If one child wants to keep the home and their siblings do not, this can also create conflict. Can the sibling who wants to keep the home afford to buy out the siblings’ share? Will the other siblings agree to a reasonable payment plan?

Investing for Everyone

Before you leave your home to your children, collectively, or even one child in particular, make sure the whole family agrees on the terms. The terms should be spelled out clearly in your will. Otherwise, leaving your home to your children could create unintended stress on the family.

Final Note

Of course, in some instances, bequeathing your home to your children after you die could be the best move. As long as everyone is in agreement on the terms, leaving your home to a child can help preserve generational wealth while giving young adults a head start with a house of their own.

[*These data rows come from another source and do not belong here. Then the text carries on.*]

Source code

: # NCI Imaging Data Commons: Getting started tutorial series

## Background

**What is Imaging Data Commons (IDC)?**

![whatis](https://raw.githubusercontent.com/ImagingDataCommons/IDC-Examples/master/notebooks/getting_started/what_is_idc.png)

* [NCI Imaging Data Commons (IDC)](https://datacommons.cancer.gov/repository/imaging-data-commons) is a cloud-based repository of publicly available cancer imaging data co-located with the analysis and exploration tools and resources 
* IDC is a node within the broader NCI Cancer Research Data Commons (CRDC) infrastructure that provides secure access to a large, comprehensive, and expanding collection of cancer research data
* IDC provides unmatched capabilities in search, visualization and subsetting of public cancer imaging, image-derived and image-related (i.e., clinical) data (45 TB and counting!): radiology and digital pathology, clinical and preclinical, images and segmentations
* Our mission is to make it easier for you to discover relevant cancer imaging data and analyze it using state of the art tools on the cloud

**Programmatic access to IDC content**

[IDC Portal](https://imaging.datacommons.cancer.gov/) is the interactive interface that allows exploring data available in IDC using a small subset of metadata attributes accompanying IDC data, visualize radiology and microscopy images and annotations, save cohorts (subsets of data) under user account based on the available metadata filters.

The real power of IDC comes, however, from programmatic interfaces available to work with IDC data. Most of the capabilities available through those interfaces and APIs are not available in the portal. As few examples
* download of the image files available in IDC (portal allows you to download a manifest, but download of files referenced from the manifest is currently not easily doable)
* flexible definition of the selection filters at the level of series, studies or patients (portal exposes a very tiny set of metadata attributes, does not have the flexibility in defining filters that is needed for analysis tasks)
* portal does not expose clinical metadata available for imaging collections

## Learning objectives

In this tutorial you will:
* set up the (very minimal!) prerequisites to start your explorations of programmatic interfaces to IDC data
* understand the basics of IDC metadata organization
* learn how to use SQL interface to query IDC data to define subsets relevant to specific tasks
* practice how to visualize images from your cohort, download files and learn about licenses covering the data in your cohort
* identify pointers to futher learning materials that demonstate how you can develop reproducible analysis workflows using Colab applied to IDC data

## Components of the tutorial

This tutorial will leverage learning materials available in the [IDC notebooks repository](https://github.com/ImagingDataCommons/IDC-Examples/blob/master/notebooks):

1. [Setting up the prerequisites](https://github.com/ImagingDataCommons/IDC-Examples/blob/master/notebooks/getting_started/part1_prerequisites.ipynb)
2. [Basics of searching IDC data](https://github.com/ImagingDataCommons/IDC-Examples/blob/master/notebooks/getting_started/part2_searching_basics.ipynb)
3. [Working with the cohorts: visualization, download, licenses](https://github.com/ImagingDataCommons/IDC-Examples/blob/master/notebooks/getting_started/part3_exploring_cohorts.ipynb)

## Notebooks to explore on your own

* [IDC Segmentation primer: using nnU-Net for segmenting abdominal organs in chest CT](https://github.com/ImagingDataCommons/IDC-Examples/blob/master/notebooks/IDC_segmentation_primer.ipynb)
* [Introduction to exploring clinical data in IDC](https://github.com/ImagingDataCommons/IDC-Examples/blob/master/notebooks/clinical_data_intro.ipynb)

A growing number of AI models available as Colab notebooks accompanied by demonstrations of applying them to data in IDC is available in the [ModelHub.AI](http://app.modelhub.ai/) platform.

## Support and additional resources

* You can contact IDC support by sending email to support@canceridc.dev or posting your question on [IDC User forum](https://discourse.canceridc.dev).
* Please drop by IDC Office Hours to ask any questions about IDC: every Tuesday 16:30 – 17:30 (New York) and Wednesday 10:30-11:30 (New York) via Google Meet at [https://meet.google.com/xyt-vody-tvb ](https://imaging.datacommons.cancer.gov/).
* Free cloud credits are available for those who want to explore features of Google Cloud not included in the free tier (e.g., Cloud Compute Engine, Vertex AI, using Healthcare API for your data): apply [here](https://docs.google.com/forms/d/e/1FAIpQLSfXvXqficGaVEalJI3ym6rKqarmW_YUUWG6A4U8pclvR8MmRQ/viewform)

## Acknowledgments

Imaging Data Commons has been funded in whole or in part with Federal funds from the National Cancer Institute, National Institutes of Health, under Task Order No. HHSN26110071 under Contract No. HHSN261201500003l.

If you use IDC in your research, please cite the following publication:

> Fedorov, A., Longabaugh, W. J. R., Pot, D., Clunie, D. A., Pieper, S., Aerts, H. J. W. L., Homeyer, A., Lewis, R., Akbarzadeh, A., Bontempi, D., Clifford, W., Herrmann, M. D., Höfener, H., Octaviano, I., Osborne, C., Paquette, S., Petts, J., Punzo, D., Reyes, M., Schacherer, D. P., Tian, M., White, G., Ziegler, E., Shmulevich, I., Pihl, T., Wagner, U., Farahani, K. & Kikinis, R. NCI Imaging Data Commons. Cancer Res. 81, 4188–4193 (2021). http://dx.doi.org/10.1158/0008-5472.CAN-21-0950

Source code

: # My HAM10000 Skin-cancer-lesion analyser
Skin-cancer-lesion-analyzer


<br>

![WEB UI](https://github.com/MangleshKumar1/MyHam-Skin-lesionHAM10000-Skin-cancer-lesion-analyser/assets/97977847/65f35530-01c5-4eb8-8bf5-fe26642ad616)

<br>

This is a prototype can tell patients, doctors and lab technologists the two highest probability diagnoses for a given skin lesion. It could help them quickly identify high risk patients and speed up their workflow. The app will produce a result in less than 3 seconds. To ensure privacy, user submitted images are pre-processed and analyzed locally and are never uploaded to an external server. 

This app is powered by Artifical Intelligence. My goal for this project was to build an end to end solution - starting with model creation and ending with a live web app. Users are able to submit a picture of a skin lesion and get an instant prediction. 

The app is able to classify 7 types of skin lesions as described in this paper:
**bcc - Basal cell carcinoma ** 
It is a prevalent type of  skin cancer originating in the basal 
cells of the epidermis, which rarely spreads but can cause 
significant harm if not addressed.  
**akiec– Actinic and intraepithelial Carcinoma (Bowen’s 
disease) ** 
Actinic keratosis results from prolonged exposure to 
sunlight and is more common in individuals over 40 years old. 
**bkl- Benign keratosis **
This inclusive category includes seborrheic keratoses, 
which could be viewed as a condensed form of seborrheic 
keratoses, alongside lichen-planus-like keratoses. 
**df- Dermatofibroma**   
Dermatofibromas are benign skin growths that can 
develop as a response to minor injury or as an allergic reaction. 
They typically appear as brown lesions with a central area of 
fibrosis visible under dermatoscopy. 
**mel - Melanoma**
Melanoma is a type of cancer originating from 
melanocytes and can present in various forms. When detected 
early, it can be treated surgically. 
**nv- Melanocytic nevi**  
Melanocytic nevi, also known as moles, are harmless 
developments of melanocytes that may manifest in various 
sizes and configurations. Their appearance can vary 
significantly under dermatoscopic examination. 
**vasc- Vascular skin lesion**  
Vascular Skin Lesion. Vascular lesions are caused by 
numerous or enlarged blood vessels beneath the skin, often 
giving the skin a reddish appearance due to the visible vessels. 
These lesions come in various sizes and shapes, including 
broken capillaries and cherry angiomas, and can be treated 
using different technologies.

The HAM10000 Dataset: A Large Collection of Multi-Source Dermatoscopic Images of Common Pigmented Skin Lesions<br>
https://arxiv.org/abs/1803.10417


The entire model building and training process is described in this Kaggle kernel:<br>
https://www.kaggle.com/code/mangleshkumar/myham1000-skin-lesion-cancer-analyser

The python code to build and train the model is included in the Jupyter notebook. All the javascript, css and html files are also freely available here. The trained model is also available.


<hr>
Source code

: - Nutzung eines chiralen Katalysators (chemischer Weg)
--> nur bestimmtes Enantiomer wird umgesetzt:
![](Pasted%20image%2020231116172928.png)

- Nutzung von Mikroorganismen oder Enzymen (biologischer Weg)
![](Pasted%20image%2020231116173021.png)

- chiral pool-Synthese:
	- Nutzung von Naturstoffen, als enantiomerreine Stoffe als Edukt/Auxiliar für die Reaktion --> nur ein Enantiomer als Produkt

If you decide you want your child or children to take over your home after you die, a trust might be the best way, according to ISVGlaw.com, the website for Melville, NY-based legal firm Schneider, Garrastegui & Fedele. A trust can help your children avoid capital gains taxes on the property, help avoid the hassles of probate, and keep the home under your control until you die.

Investing for Everyone

More From GOBankingRates

  • 7 Home Items To Avoid Buying in 2024
  • How To Retire on $2,000 a Month: A Frugal Living Guide
  • One Simple Way to Earn More on Your Savings in 2024
  • The Biggest Mistake People Make With Their Tax Refund -- And How to Avoid It
Generational Wealth: 7 Reasons to NOT Leave the Family Home to Your Children (2024)
Top Articles
Latest Posts
Article information

Author: Gov. Deandrea McKenzie

Last Updated:

Views: 5998

Rating: 4.6 / 5 (46 voted)

Reviews: 85% of readers found this page helpful

Author information

Name: Gov. Deandrea McKenzie

Birthday: 2001-01-17

Address: Suite 769 2454 Marsha Coves, Debbieton, MS 95002

Phone: +813077629322

Job: Real-Estate Executive

Hobby: Archery, Metal detecting, Kitesurfing, Genealogy, Kitesurfing, Calligraphy, Roller skating

Introduction: My name is Gov. Deandrea McKenzie, I am a spotless, clean, glamorous, sparkling, adventurous, nice, brainy person who loves writing and wants to share my knowledge and understanding with you.